Within the entries below, find the portion that opens with the line containing "y las <<latinas>>." and closes with the line containing "Un gran conjunto". Retype that portion exactly and only.

________________________________________

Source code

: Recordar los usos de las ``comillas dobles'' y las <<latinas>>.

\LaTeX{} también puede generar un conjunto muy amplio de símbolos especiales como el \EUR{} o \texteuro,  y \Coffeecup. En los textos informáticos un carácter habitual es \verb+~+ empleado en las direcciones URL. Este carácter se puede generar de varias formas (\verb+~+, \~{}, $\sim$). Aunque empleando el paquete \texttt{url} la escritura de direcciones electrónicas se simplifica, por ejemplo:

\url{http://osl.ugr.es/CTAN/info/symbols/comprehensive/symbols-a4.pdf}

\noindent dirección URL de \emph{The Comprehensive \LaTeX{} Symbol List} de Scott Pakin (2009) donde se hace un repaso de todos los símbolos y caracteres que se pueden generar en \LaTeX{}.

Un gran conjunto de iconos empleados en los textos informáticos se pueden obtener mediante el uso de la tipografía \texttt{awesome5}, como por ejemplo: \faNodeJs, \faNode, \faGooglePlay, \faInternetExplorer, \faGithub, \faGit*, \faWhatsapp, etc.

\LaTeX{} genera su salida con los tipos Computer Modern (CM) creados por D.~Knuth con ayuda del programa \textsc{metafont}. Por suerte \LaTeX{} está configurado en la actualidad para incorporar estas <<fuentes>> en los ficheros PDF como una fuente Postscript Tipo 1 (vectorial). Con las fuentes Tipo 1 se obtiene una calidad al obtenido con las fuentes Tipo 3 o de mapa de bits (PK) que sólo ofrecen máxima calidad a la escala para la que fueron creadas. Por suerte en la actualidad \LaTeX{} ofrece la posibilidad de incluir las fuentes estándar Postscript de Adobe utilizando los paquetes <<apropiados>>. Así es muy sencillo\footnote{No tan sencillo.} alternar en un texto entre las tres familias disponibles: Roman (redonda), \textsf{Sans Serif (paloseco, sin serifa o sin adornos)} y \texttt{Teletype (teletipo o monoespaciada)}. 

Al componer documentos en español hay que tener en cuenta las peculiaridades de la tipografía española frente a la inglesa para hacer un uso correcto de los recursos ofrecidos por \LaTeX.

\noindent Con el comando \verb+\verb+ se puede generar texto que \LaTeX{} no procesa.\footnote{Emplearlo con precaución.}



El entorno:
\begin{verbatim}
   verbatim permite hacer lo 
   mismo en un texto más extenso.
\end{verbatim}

________________________________________

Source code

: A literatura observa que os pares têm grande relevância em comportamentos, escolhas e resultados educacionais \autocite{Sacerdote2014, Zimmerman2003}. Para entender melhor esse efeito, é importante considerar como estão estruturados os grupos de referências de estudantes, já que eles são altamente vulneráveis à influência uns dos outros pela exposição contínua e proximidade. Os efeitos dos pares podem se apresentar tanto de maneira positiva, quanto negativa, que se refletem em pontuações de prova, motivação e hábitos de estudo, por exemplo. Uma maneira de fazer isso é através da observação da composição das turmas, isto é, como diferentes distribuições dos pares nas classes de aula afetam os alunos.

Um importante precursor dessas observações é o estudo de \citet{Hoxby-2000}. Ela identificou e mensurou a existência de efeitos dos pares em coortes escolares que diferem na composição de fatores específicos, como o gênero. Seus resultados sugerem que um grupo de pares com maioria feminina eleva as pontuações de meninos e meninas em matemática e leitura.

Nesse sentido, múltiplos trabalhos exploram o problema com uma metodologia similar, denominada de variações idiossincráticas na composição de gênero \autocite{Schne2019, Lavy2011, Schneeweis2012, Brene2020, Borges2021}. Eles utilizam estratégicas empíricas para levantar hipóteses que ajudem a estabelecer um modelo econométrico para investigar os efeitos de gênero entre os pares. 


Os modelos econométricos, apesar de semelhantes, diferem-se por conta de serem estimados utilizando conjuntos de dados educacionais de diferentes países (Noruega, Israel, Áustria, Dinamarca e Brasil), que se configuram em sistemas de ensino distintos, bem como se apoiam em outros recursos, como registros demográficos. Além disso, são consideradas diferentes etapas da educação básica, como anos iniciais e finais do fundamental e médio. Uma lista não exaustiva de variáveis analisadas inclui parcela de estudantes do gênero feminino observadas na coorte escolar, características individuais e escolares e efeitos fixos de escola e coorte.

________________________________________

> THE COMPLETED TASK
: Recordar los usos de las ``comillas dobles'' y las <<latinas>>.

\LaTeX{} también puede generar un conjunto muy amplio de símbolos especiales como el \EUR{} o \texteuro,  y \Coffeecup. En los textos informáticos un carácter habitual es \verb+~+ empleado en las direcciones URL. Este carácter se puede generar de varias formas (\verb+~+, \~{}, $\sim$). Aunque empleando el paquete \texttt{url} la escritura de direcciones electrónicas se simplifica, por ejemplo:

\url{http://osl.ugr.es/CTAN/info/symbols/comprehensive/symbols-a4.pdf}

\noindent dirección URL de \emph{The Comprehensive \LaTeX{} Symbol List} de Scott Pakin (2009) donde se hace un repaso de todos los símbolos y caracteres que se pueden generar en \LaTeX{}.

Un gran conjunto de iconos empleados en los textos informáticos se pueden obtener mediante el uso de la tipografía \texttt{awesome5}, como por ejemplo: \faNodeJs, \faNode, \faGooglePlay, \faInternetExplorer, \faGithub, \faGit*, \faWhatsapp, etc.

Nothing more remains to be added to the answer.